Saved data entries
━━━━━━

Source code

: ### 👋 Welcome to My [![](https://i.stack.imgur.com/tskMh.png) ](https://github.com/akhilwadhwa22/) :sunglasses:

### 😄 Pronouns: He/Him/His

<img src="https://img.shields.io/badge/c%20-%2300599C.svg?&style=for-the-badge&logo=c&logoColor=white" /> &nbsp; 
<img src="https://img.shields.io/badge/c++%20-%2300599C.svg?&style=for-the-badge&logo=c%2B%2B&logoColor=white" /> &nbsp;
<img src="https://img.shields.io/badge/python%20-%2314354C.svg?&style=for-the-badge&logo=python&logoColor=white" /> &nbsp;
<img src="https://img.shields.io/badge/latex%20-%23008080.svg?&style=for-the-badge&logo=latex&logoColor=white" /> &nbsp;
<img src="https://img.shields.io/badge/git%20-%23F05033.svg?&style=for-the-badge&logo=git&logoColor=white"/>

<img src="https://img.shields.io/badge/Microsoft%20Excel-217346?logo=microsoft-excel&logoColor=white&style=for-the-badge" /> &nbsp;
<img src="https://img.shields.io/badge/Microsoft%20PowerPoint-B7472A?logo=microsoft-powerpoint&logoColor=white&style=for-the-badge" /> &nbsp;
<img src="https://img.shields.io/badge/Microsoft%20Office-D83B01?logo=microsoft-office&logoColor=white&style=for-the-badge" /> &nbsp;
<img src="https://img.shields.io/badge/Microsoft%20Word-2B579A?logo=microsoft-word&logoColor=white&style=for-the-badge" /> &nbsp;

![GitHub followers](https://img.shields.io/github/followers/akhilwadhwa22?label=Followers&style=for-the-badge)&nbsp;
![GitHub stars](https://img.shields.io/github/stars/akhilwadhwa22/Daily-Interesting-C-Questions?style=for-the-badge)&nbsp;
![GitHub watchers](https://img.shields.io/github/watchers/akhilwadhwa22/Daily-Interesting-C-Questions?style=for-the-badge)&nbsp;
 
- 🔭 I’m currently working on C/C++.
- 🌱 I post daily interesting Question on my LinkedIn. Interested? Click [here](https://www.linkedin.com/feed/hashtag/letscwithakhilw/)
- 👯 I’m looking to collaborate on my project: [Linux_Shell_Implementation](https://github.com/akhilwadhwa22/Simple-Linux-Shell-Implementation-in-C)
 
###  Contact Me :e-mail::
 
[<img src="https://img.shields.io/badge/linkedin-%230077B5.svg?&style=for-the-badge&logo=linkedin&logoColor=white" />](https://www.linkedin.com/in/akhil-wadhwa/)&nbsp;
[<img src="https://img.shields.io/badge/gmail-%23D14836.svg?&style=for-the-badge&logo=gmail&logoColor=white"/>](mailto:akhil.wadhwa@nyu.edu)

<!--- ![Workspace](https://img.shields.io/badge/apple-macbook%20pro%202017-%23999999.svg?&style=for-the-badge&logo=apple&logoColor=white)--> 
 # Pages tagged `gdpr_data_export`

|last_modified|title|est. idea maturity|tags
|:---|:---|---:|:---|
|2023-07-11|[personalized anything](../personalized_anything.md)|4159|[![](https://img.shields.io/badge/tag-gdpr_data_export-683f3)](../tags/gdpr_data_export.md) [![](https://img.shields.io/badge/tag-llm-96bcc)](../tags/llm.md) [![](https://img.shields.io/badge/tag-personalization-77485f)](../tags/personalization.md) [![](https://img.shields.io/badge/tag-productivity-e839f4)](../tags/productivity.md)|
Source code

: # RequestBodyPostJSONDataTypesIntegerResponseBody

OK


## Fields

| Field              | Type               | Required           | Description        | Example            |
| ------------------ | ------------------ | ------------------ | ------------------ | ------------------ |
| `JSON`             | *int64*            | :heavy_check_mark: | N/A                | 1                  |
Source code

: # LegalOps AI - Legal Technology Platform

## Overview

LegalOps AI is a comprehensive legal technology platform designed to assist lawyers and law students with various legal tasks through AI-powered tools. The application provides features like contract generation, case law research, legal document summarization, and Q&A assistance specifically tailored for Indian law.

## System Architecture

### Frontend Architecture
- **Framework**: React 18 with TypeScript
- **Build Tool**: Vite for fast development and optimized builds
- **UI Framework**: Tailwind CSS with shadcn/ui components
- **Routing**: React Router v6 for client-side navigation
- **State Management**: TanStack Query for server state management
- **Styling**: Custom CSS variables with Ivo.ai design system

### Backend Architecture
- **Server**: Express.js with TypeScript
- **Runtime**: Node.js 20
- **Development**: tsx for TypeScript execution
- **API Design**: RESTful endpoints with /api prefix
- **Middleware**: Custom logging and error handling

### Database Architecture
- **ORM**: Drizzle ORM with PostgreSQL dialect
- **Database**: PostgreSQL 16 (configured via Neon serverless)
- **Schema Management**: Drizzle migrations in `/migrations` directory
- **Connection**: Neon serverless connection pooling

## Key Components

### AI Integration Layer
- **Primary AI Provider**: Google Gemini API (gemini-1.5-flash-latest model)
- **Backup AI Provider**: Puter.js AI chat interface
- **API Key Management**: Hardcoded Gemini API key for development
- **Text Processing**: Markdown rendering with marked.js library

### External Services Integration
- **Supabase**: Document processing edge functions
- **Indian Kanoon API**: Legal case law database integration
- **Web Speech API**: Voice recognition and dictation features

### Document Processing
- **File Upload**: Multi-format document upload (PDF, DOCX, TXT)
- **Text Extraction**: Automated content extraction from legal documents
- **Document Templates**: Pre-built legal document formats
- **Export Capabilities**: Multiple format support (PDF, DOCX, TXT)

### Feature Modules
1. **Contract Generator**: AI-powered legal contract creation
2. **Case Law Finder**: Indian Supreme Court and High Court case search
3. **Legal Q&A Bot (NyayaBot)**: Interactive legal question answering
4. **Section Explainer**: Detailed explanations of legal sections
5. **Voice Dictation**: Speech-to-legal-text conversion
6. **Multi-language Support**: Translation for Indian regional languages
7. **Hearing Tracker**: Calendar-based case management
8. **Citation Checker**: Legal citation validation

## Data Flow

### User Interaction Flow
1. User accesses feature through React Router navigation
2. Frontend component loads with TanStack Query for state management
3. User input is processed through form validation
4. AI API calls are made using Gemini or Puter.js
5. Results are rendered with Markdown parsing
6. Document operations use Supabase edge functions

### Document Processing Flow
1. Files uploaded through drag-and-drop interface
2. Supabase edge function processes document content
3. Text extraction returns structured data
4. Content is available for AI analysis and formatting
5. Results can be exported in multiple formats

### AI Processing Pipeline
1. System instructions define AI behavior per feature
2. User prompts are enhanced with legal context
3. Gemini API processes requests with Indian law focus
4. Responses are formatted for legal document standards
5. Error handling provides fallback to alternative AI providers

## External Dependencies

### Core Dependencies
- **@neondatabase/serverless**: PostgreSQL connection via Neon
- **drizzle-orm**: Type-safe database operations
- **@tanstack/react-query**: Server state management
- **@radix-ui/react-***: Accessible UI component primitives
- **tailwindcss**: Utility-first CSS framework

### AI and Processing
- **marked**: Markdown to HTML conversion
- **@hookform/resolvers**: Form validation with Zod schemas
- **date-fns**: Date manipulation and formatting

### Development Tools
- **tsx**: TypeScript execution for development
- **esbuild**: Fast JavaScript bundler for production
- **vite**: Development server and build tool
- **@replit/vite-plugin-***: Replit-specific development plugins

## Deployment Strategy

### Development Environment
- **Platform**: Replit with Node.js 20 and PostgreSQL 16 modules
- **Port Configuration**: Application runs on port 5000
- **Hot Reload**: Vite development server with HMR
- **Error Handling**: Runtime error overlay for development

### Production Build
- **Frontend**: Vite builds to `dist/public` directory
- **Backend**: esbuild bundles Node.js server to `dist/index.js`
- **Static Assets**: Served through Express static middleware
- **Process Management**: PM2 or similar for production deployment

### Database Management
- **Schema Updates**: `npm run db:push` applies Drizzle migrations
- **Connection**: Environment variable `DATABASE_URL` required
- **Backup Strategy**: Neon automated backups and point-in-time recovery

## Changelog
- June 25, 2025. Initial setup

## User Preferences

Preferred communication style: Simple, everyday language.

━━━━━━

- _What is expected_
If a line in the entries contains "Speech", copy it.

- _Exercise answer_
- **Web Speech API**: Voice recognition and dictation features
5. **Voice Dictation**: Speech-to-legal-text conversion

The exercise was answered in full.